Goromaru T, Matsuura H, Yoshimura N, Miyawaki T, Sameshima T, Miyao J, Furuta T, Baba S
Anesthesiology. 1984 Jul;61(1):73-7.
Although fentanyl has been used widely as a short-acting narcotic analgesic, its metabolism in humans has not been clarified. In this study, three fentanyl metabolites were identified in the urine of eight surgical patients receiving 0.3-0.5 mg of fentanyl intravenously. The metabolites 4-N-(N-propionylanilino)piperidine, 4-N-(N-hydroxypropionylanilino)piperidine and 1-(2-phenethyl)-4-N-(N-hydroxypropionylanilino)piperidine, and unchanged fentanyl were identified by GC-mass spectrometry in urine collected 6 h after administration. Fentanyl and its main metabolite, 4-N-(N-propionylanilino)piperidine, were determined quantitatively in the urine of five additional patients receiving 0.5 mg fentanyl intravenously. Urinary excretion of fentanyl and 4-N-(N-propionylanilino)-piperidine during the first 12 h after injection accounted for 0.3-4.0% and 26 to 55% of the dose, respectively.

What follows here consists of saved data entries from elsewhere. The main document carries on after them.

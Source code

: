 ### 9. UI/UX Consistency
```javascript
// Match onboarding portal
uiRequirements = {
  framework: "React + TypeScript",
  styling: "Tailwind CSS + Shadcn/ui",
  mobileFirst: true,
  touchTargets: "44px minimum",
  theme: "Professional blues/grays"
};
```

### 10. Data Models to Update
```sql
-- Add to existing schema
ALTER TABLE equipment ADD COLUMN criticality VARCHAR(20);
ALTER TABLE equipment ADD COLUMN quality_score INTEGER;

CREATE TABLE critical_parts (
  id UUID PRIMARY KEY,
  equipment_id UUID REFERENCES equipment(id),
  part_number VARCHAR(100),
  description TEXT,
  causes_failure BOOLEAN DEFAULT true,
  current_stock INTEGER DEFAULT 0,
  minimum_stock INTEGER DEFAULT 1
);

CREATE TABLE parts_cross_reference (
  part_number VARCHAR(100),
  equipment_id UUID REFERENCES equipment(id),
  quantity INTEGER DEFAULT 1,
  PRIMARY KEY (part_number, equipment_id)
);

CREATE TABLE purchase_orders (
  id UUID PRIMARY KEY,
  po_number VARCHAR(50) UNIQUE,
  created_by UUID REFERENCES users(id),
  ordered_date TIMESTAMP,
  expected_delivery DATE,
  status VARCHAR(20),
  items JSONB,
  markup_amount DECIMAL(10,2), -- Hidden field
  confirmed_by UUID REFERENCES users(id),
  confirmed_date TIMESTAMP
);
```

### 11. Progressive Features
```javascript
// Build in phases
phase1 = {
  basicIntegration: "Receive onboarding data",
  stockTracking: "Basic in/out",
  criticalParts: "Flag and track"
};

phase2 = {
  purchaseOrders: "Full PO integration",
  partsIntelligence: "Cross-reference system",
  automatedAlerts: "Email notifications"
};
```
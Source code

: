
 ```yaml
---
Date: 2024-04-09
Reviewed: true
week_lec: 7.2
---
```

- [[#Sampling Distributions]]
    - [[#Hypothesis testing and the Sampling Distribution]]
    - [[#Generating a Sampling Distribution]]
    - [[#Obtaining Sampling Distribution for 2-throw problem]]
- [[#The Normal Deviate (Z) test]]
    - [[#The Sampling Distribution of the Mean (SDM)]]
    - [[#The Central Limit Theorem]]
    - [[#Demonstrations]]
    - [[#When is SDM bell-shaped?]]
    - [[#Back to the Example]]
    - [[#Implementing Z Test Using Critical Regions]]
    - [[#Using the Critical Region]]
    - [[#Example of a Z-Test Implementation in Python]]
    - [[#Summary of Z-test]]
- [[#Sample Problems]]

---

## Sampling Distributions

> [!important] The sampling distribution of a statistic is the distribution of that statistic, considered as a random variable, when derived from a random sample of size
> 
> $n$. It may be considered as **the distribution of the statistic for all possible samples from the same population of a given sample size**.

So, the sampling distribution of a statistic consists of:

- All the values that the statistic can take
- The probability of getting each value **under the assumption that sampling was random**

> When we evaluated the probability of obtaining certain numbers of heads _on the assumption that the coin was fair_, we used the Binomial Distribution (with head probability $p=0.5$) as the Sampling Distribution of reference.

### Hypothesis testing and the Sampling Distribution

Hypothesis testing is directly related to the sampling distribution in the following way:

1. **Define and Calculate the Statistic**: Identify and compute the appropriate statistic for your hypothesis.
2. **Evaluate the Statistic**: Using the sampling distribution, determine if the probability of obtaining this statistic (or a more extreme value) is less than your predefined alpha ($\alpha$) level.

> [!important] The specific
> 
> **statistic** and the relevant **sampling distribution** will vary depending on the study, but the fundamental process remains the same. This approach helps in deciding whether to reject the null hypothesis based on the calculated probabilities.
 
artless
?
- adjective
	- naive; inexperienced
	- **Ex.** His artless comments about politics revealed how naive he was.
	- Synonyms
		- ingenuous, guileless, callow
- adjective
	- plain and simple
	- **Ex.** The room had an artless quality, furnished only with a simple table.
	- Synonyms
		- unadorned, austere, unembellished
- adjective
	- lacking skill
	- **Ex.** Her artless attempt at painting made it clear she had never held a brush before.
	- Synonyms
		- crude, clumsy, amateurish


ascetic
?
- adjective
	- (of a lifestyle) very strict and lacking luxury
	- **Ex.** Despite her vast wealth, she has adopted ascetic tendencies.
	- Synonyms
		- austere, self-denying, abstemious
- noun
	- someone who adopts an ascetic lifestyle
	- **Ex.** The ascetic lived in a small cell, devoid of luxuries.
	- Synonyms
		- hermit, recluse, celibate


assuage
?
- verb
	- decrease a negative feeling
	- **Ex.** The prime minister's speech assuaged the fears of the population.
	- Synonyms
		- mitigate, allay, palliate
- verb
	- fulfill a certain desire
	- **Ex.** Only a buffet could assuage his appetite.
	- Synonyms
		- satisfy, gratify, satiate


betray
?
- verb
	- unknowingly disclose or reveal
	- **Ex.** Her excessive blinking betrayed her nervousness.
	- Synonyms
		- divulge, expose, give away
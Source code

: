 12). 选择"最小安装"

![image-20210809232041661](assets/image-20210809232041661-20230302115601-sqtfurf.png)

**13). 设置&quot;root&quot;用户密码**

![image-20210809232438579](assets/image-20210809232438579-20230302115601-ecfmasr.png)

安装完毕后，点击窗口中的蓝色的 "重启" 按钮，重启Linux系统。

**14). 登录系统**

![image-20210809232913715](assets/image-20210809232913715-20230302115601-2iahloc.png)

尽管芬太尼已被广泛用作短效麻醉性镇痛药,但其在人体内的代谢情况尚未明确。在本研究中,在8名静脉注射0.3 - 0.5毫克芬太尼的外科手术患者的尿液中鉴定出了三种芬太尼代谢物。通过气相色谱 - 质谱法在给药后6小时收集的尿液中鉴定出代谢物4 - N -(N - 丙酰苯胺基)哌啶、4 - N -(N - 羟基丙酰苯胺基)哌啶和1 -(2 - 苯乙基)- 4 - N -(N - 羟基丙酰苯胺基)哌啶以及未变化的芬太尼。在另外5名静脉注射0.5毫克芬太尼的患者的尿液中对芬太尼及其主要代谢物4 - N -(N - 丙酰苯胺基)哌啶进行了定量测定。注射后前12小时内,芬太尼和4 - N -(N - 丙酰苯胺基)哌啶的尿排泄量分别占给药剂量的0.3 - 4.0%和26%至55%。